As the ratio of trade-deficit-to-GDP fell to its nadir, US Dollar regain the power to rise against Japanese Yen. Thus the US trade deficit started to expand again from its nadir of 1991. However, the second burst of the US trade deficit needed to wait Japan's near zero interest rate policy that unleashed yen carry trades to push US Dollar sharply higher against Japanese Yen. During this second burst of US trade deficit, a debt bubble did not emerge. Instead the trade-deficit-dollars flew into stock markets and created a stock price bubble. The debacle of US Dollar in 1998 and 1999 caused US trade deficit to decline in 2000 as can be seen from the peak of the blue curve in 2000. As the ratio of trade-deficit-to-GDP came down, so was the growth rate of real GDP. The third burst of US trade deficit has started in 2002, though temporarily disrupted in 2003 by the SARS scare. By the time of this third, or the current burst of trade deficit, China has replaced Japan as the major contributor to the US trade deficit. The movement of Dollar vs. Yen becomes less a factor in dictating the movements of the US trade deficit. Chinese Yuan has been pegged to US Dollar until the middle of 2005, and is allowed to float up slowly since the middle of 2005. Thus the drop of dollar against other currencies except Chinese Yuan from 2002 has a much less effect on the US trade deficit than used to be. Only from the beginning of 2005 US trade deficit less energy has started to stagnate, but the overall trade deficit was kept rising through 2005 due to the rapid rise of the price of crude oil. Only when the oil price stagnated, the US trade deficit has ceased to rise, and the blue curve has peaked and started to fall in 2006. During this current burst of the trade deficit, a debt bubble developed as the substantially higher debt curve (the red one) than the growth rate of real GDP (the green curve) indicates. As the trade deficit starts to fall, the growth rate of debt, the red curve, is falling in tandem, indicating the rapid disappearance of the liquidity glut.
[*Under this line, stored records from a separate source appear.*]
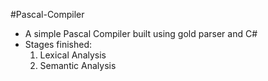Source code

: #Pascal-Compiler
- A simple Pascal Compiler built using gold parser and C#
- Stages finished:
    1) Lexical Analysis 
    2) Semantic Analysis
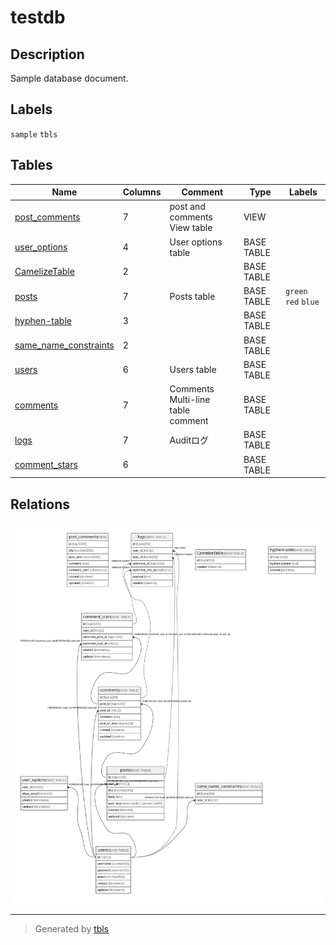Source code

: # testdb

## Description

Sample database document.

## Labels

`sample` `tbls`

## Tables

| Name | Columns | Comment | Type | Labels |
| ---- | ------- | ------- | ---- | ------ |
| [post_comments](post_comments.md) | 7 | post and comments View table | VIEW |  |
| [user_options](user_options.md) | 4 | User options table | BASE TABLE |  |
| [CamelizeTable](CamelizeTable.md) | 2 |  | BASE TABLE |  |
| [posts](posts.md) | 7 | Posts table | BASE TABLE | `green` `red` `blue` |
| [hyphen-table](hyphen-table.md) | 3 |  | BASE TABLE |  |
| [same_name_constraints](same_name_constraints.md) | 2 |  | BASE TABLE |  |
| [users](users.md) | 6 | Users table | BASE TABLE |  |
| [comments](comments.md) | 7 | Comments<br>Multi-line<br>table<br>comment | BASE TABLE |  |
| [logs](logs.md) | 7 | Auditログ | BASE TABLE |  |
| [comment_stars](comment_stars.md) | 6 |  | BASE TABLE |  |

## Relations

![er](schema.svg)

---

> Generated by [tbls](https://github.com/k1LoW/tbls)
In order to guage the future course of the liquidity squeeze, we must first understand the direction of the US trade deficit. Considering the dominance of foreign made, especially Chinese made, consumer goods in the US market, the trade deficit of the consumer goods sector is probably near saturation. The trend in automobile sector is for Japanese brands to manufacture cars within USA and gradually replace American brands. This transition of power will not cause the trade deficit of the automobile sector to increase sharply. As liquidity bubble bursts, the Wall Street people that have profited mightily from the bubble will be poorer, and will buy less imported luxury cars, and thus the trend of deficit in the automobile sector is a stagnation at best. The capital goods sector is sensitive to the value of dollar. At the dawn of the globalization era, the US enjoyed a substantial trade surplus in this sector. After experiencing waves of runaway trade deficits, this surplus in the capital goods sector had turned into a deficit of 17 billion dollars a year by 2005. The falling dollar from 2002 is narrowing the deficit in this sector fast. As a whole the US trade deficit less energy will continue to stagnate unless unexpectedly US dollar strengthens against the currencies of its trading partners, including Chinese Yuan, by a substantial amount. Barring such an unlikely currency exchange rate movement, only hope for a rising US trade deficit is for the price of crude oil to jump sharply from here. If that happens, the blue curve will turn up again, the red curve will bottom out, the liquidity squeeze will ease, stock prices will rise, but the growth rate of real GDP will fall further due to heightened inflation rate. If the oil price does not come in to rescue, the ratio of trade-deficit-to-GDP will continue to fall, and the growth rate of debt (the red curve) and the growth rate of real GDP (the green curve) will follow the blue curve down in a measured pace. Thus the liquidity squeeze will continue for quite a while.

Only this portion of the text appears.